I will tell you about my first full day in Paris. Woke up in the 10th. Jet lag — awake at 4:00 am to lie in bed in half-sleep (N1 maybe) and fall back asleep two hours later. So many texts. Burglar alarm went off in the apartment because I forgot the code (mortifying). Cochlear hair cells surely died. Went for a walk, passed three old men in matching jackets surrounding a black Mercedes, complaining in French about German engineering. Heard the sound of crows. Reactivated dating app, just to see: everyone is named Thibaut.
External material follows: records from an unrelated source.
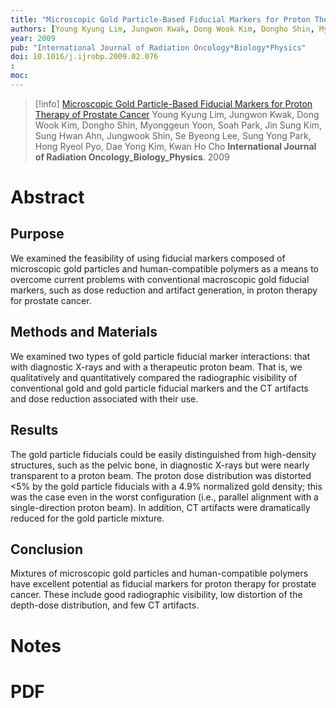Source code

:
 ```yaml
---
title: "Microscopic Gold Particle-Based Fiducial Markers for Proton Therapy of Prostate Cancer"
authors: [Young Kyung Lim, Jungwon Kwak, Dong Wook Kim, Dongho Shin, Myonggeun Yoon, Soah Park, Jin Sung Kim, Sung Hwan Ahn, Jungwook Shin, Se Byeong Lee, Sung Yong Park, Hong Ryeol Pyo, Dae Yong Kim, Kwan Ho Cho]
year: 2009
pub: "International Journal of Radiation Oncology*Biology*Physics"
doi: 10.1016/j.ijrobp.2009.02.076
: 
moc: 
---
```

>[!info]
[Microscopic Gold Particle-Based Fiducial Markers for Proton Therapy of Prostate Cancer](https://pubmed.ncbi.nlm.nih.gov//)
Young Kyung Lim, Jungwon Kwak, Dong Wook Kim, Dongho Shin, Myonggeun Yoon, Soah Park, Jin Sung Kim, Sung Hwan Ahn, Jungwook Shin, Se Byeong Lee, Sung Yong Park, Hong Ryeol Pyo, Dae Yong Kim, Kwan Ho Cho
**International Journal of Radiation Oncology_Biology_Physics**. 2009

# Abstract
## Purpose
We examined the feasibility of using fiducial markers composed of microscopic gold particles and human-compatible polymers as a means to overcome current problems with conventional macroscopic gold fiducial markers, such as dose reduction and artifact generation, in proton therapy for prostate cancer.

## Methods and Materials
We examined two types of gold particle fiducial marker interactions: that with diagnostic X-rays and with a therapeutic proton beam. That is, we qualitatively and quantitatively compared the radiographic visibility of conventional gold and gold particle fiducial markers and the CT artifacts and dose reduction associated with their use.

## Results
The gold particle fiducials could be easily distinguished from high-density structures, such as the pelvic bone, in diagnostic X-rays but were nearly transparent to a proton beam. The proton dose distribution was distorted <5% by the gold particle fiducials with a 4.9% normalized gold density; this was the case even in the worst configuration (i.e., parallel alignment with a single-direction proton beam). In addition, CT artifacts were dramatically reduced for the gold particle mixture.

## Conclusion
Mixtures of microscopic gold particles and human-compatible polymers have excellent potential as fiducial markers for proton therapy for prostate cancer. These include good radiographic visibility, low distortion of the depth-dose distribution, and few CT artifacts.

# Notes

# PDF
Watched an old woman open her windows on the fifth floor to water her balcony plants, on a street called rue Jean-Pierre Timbaut (not Thibaut). Oberkampf (the sound of the word). Men and women over sixty getting their hair cut on Saturday morning. The sweetness of the garbage cans in the metro station that write “merci” on the front. Imagining the gloriously gutted H. Ten-foot tall Shen Yun ads on the wall. Durex condom dispenser at St Michel station (this is France!). Everything feels very natural, very familiar. I’ve actually always lived here, I never left. A throng of Italian boys in the same North Face puffer speaking loudly with their hands. Waiting by a tree for my friends to arrive. Watching a beautiful woman with two dogs as she says to one of them matter-of-factly in French, “your favourite little tree.” Smiling and telling her “bonne journée.” Big long walk, a new friend, it’s so cold out but he’s good at hiding it. A friend of my friend’s conceptual art show. Talking to the gallery owner about psychoanalysis. Dinner in a Chinese restaurant. Very long day. Cab home to Cher’s “Do you believe in life after love.” Catch up on voice messages. Longest shower of my life. I think I’m getting sick.